*** Material for this exercise Section Begins ***

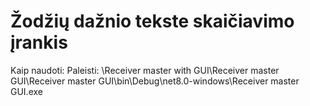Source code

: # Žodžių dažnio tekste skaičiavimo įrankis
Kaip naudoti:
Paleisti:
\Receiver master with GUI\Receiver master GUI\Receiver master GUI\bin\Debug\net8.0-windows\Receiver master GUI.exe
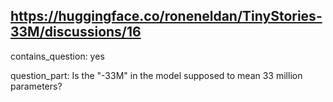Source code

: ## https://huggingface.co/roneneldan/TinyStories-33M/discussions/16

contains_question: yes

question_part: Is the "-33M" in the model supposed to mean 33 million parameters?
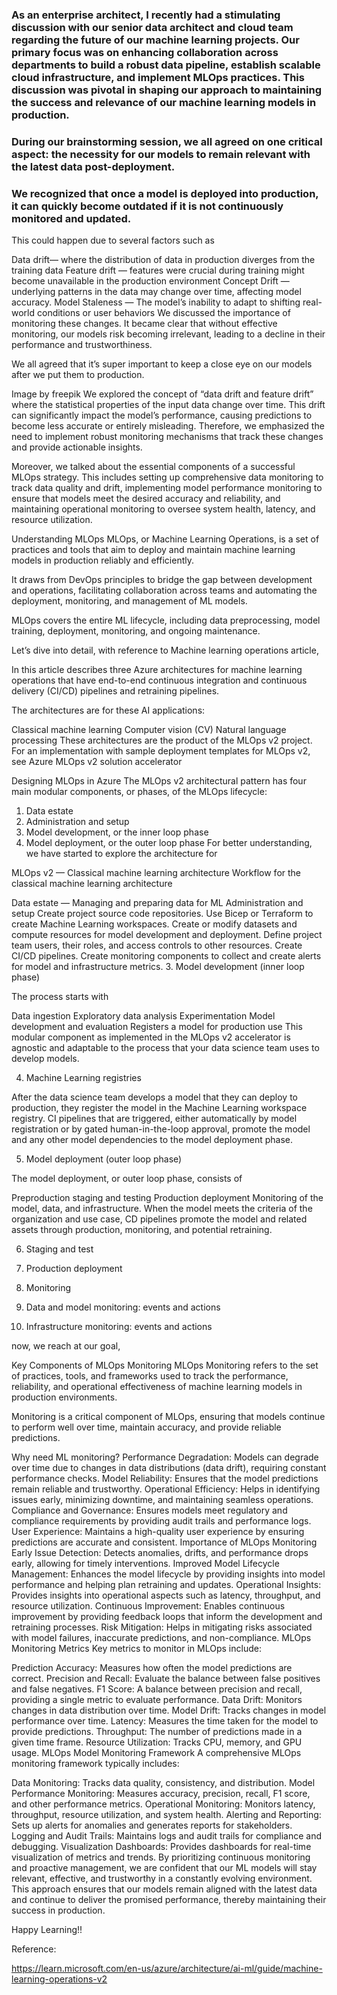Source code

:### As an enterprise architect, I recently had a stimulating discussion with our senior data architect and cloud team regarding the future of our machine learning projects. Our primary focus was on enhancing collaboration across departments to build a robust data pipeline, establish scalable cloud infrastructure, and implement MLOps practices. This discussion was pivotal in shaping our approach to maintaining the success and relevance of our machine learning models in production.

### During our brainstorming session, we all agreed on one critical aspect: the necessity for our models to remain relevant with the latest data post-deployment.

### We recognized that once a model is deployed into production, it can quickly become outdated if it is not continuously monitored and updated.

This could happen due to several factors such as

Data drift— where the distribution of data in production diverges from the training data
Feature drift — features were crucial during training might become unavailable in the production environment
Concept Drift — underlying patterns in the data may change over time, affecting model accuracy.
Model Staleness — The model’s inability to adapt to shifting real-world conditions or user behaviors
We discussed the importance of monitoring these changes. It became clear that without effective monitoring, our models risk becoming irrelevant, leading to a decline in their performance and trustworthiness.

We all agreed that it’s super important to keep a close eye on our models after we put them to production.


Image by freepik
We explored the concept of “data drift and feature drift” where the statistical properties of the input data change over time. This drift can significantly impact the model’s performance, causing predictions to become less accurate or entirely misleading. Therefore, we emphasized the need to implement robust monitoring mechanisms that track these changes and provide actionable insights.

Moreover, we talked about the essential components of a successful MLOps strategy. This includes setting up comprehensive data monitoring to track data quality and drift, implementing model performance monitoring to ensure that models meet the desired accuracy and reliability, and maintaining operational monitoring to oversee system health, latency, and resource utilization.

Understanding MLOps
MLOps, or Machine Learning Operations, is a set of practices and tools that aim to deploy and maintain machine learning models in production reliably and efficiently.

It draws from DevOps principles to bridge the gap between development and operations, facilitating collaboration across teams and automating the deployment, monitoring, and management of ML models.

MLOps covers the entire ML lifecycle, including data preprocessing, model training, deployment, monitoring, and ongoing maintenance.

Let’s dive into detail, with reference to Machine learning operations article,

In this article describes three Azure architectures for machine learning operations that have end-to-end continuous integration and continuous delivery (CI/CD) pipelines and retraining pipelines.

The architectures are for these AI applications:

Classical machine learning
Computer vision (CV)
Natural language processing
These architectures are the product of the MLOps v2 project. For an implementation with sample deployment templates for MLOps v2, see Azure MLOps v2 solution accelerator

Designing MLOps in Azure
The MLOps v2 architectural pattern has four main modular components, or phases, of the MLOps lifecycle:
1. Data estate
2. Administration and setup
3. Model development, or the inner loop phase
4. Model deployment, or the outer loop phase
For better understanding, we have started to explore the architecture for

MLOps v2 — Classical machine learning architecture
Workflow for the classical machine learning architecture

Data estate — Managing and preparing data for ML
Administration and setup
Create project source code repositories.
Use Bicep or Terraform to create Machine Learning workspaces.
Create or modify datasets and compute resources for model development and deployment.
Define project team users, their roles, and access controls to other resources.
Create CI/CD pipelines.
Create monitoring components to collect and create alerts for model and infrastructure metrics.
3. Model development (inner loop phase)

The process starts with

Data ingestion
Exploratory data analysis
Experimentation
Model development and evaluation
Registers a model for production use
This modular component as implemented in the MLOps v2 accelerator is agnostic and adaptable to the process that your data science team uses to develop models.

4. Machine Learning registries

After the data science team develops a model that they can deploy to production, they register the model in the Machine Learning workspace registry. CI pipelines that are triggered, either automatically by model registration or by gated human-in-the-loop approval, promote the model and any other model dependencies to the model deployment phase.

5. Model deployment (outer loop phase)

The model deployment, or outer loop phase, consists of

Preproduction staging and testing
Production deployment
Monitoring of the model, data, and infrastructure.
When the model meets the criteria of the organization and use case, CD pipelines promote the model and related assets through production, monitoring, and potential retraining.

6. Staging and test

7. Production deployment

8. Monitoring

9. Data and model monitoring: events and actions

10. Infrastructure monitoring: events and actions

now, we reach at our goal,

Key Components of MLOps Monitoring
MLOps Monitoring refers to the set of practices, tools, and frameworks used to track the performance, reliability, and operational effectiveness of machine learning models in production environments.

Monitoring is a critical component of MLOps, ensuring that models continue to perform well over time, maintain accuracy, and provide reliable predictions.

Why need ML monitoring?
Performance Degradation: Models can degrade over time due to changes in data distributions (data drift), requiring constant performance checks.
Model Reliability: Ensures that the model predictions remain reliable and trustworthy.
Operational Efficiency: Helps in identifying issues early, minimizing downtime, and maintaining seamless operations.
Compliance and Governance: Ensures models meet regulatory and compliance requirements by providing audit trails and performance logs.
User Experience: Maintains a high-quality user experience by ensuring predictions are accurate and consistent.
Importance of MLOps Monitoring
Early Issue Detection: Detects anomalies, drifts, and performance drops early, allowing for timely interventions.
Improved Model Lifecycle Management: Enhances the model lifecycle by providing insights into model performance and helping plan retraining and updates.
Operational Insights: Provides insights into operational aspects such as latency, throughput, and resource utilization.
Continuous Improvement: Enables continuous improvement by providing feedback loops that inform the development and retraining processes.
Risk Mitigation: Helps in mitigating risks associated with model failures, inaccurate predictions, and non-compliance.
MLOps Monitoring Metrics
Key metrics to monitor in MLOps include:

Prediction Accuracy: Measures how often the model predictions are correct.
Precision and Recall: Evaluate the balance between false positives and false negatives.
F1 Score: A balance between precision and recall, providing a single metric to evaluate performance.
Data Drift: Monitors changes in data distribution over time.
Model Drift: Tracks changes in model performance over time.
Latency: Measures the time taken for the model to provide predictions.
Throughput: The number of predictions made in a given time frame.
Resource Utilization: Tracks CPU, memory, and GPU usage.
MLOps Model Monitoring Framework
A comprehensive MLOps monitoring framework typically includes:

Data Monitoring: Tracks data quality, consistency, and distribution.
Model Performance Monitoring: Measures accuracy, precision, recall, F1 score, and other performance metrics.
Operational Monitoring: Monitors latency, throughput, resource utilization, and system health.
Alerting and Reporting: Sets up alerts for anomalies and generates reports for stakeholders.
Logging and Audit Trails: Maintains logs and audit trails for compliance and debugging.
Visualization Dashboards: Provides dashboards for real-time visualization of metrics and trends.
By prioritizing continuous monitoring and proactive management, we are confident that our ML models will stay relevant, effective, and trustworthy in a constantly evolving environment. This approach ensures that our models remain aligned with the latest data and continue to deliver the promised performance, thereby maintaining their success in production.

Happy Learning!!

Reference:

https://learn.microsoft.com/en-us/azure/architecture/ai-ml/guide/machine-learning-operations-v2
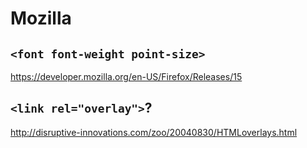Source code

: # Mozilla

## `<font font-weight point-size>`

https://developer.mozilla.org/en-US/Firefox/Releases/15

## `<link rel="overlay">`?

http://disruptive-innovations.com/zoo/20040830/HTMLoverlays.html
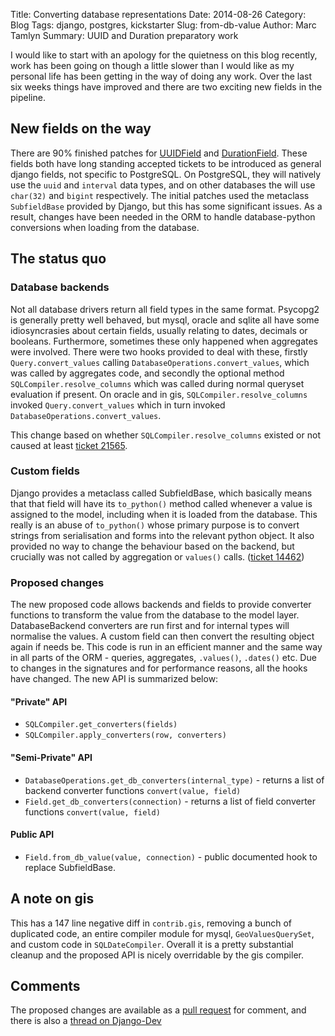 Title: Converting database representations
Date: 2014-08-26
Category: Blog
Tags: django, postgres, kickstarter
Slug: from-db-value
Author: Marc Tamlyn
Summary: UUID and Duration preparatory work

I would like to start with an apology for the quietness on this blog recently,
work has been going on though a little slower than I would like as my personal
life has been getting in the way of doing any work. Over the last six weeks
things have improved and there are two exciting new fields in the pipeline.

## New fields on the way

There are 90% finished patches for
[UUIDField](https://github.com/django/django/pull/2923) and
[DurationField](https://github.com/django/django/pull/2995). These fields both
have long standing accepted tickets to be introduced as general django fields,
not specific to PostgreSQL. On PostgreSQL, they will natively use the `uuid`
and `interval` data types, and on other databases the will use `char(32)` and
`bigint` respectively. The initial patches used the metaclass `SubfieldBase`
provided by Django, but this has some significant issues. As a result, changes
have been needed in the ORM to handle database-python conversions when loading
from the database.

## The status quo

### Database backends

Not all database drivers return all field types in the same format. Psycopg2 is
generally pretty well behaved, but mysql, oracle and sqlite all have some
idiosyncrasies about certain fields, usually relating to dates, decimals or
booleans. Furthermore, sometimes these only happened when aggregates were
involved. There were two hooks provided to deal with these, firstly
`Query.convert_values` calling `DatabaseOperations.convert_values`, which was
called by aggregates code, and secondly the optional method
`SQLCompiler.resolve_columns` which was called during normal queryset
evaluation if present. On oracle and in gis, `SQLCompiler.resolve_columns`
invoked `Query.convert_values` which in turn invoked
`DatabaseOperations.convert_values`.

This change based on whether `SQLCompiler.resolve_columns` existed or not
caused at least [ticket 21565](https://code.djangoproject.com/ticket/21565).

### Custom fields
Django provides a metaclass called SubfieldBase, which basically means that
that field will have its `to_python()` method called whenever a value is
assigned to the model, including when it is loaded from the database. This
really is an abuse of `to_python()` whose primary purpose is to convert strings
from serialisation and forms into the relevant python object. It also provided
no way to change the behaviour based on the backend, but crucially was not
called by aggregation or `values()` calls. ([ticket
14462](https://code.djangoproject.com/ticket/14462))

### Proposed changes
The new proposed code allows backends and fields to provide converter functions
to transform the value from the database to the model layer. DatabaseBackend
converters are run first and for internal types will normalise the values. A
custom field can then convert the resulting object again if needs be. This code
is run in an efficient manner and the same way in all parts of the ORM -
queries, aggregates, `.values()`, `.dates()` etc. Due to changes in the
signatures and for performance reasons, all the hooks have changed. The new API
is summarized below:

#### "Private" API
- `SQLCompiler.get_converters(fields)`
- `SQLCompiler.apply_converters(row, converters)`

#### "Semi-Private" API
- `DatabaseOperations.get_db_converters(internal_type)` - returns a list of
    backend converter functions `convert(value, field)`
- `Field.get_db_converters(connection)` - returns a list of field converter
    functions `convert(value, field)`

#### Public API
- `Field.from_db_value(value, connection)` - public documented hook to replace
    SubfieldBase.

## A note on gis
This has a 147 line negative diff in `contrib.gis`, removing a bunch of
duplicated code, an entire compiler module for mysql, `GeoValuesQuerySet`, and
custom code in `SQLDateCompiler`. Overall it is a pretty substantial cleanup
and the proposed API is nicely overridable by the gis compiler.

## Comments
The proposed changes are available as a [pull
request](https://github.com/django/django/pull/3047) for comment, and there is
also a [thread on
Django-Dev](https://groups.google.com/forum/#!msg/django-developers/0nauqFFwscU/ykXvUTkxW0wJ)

*** Material for this exercise Section Ends ***

Each line above from the one with "generally pretty well" up to and including the one with "called by aggregation" must be set down exactly, and no line outside that span may appear.

*Solution to the problem:*
generally pretty well behaved, but mysql, oracle and sqlite all have some
idiosyncrasies about certain fields, usually relating to dates, decimals or
booleans. Furthermore, sometimes these only happened when aggregates were
involved. There were two hooks provided to deal with these, firstly
`Query.convert_values` calling `DatabaseOperations.convert_values`, which was
called by aggregates code, and secondly the optional method
`SQLCompiler.resolve_columns` which was called during normal queryset
evaluation if present. On oracle and in gis, `SQLCompiler.resolve_columns`
invoked `Query.convert_values` which in turn invoked
`DatabaseOperations.convert_values`.

This change based on whether `SQLCompiler.resolve_columns` existed or not
caused at least [ticket 21565](https://code.djangoproject.com/ticket/21565).

### Custom fields
Django provides a metaclass called SubfieldBase, which basically means that
that field will have its `to_python()` method called whenever a value is
assigned to the model, including when it is loaded from the database. This
really is an abuse of `to_python()` whose primary purpose is to convert strings
from serialisation and forms into the relevant python object. It also provided
no way to change the behaviour based on the backend, but crucially was not
called by aggregation or `values()` calls. ([ticket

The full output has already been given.